*** Opening ENTRIES SHOWN ***

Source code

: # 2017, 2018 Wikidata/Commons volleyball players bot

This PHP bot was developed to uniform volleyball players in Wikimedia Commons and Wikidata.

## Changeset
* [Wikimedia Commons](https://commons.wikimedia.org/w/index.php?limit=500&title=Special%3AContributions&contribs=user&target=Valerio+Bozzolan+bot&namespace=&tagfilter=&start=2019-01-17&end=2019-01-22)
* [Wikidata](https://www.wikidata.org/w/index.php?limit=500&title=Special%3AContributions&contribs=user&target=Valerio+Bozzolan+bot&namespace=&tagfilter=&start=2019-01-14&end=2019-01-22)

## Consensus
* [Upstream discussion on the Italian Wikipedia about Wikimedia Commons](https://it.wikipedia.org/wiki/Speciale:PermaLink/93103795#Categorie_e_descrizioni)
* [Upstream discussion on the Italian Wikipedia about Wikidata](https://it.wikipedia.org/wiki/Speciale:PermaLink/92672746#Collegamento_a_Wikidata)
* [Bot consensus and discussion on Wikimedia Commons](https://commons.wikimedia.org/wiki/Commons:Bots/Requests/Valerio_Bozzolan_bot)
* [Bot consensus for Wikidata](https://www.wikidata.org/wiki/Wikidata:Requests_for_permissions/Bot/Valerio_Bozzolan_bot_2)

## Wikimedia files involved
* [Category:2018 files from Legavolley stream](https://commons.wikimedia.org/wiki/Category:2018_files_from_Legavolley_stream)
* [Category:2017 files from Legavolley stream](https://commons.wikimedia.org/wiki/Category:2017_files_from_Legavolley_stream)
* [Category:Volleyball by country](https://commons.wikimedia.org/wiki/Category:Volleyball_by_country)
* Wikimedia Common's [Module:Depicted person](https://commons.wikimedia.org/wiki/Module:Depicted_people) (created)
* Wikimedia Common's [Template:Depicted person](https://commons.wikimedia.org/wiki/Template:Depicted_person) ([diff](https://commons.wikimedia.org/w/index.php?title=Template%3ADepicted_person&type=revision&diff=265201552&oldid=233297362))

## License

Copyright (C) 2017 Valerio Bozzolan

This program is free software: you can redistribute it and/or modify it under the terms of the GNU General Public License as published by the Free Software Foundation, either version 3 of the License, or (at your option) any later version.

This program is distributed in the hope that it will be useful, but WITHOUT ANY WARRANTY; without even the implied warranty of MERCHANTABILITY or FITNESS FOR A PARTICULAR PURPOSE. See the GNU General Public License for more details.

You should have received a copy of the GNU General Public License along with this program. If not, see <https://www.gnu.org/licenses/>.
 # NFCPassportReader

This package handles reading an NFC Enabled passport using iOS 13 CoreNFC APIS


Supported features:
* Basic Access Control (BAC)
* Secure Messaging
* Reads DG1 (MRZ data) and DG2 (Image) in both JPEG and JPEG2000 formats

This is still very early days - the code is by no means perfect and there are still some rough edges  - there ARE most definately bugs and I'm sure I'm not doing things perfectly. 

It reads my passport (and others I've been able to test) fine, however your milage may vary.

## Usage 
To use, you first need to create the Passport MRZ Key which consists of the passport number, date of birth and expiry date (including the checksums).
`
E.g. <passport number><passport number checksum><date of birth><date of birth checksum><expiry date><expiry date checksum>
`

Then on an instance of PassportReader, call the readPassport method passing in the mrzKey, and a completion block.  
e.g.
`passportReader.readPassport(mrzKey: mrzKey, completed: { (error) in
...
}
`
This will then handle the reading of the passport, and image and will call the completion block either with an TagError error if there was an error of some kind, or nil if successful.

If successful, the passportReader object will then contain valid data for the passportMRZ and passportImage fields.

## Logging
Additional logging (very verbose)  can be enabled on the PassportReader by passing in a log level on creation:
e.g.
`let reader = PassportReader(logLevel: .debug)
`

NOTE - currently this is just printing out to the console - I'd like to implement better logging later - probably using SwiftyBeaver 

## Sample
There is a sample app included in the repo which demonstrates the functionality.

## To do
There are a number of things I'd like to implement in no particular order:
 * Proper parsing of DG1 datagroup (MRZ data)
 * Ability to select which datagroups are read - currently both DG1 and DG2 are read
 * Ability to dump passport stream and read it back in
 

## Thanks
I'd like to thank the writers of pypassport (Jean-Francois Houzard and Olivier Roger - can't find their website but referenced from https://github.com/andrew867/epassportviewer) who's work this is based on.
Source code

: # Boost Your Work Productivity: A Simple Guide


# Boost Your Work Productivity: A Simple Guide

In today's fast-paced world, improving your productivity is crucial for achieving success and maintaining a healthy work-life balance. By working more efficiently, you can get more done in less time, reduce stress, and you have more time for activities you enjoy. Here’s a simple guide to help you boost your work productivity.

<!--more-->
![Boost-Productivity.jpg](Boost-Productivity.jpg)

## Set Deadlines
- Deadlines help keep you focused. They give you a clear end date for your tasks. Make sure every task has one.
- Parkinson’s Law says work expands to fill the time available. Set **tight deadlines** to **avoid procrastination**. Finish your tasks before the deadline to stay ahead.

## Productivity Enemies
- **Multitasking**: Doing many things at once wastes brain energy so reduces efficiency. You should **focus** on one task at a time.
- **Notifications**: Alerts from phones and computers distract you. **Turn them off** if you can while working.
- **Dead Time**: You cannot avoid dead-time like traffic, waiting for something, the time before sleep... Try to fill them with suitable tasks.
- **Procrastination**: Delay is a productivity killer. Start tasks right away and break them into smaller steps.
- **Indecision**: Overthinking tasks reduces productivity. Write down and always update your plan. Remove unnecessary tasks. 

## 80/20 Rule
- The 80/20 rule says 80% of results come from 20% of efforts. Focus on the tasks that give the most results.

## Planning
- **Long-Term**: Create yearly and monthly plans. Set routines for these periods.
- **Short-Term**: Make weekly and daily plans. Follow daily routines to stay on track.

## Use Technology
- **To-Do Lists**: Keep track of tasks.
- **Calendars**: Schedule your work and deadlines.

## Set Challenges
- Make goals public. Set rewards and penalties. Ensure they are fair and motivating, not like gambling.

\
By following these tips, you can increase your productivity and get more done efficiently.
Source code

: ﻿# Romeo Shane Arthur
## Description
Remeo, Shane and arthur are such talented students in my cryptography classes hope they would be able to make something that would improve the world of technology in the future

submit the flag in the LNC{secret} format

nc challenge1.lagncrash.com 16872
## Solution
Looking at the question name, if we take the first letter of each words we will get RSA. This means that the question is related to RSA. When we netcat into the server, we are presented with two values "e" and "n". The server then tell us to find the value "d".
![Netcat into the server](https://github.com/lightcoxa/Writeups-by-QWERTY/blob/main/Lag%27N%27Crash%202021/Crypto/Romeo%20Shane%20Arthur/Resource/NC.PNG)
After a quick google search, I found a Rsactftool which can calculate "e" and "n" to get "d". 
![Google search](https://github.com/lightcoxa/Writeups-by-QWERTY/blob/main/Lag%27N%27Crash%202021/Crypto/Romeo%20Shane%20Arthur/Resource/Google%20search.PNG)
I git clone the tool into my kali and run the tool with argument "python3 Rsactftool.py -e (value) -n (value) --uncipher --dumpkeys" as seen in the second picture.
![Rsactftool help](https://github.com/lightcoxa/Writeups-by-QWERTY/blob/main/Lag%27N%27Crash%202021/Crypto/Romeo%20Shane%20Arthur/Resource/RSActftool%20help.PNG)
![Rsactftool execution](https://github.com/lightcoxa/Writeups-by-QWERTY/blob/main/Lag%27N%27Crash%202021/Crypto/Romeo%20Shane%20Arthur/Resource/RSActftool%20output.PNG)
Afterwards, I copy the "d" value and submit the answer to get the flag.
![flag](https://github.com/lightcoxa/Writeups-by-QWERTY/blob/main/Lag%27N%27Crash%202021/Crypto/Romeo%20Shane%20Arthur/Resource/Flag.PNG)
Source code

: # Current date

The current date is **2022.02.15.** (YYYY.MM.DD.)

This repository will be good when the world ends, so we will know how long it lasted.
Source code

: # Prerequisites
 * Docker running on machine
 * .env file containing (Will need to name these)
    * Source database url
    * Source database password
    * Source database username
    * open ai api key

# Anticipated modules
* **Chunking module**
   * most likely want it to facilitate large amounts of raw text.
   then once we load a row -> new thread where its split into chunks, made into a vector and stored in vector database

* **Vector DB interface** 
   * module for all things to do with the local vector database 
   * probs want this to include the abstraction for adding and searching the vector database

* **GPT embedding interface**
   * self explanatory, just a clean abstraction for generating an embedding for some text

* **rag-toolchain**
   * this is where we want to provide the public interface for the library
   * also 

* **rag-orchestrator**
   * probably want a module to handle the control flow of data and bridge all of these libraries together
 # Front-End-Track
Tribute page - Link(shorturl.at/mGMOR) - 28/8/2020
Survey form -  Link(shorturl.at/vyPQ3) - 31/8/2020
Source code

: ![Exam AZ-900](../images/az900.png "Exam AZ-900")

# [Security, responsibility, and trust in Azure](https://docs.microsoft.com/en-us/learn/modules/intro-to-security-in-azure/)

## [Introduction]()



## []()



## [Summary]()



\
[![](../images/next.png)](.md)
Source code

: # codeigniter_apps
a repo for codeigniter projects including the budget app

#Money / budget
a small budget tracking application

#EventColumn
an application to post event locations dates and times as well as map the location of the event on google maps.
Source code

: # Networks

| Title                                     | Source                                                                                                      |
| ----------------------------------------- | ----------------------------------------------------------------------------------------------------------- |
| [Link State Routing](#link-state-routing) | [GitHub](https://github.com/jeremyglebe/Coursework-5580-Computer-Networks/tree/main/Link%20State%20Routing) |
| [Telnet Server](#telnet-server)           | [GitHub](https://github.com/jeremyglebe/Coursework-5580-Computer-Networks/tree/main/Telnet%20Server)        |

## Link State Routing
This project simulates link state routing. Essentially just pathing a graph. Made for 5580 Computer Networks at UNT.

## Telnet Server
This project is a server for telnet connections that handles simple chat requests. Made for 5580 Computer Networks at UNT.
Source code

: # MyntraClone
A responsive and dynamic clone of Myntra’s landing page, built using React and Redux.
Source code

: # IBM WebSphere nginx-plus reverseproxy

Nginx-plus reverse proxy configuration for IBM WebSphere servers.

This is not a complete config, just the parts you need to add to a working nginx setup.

*** Closing ENTRIES SHOWN ***

* **EXERCISE**: The answer should consist of every line above in which "PermaLink" appears.

* **RESPONSE**:
* [Upstream discussion on the Italian Wikipedia about Wikimedia Commons](https://it.wikipedia.org/wiki/Speciale:PermaLink/93103795#Categorie_e_descrizioni)
* [Upstream discussion on the Italian Wikipedia about Wikidata](https://it.wikipedia.org/wiki/Speciale:PermaLink/92672746#Collegamento_a_Wikidata)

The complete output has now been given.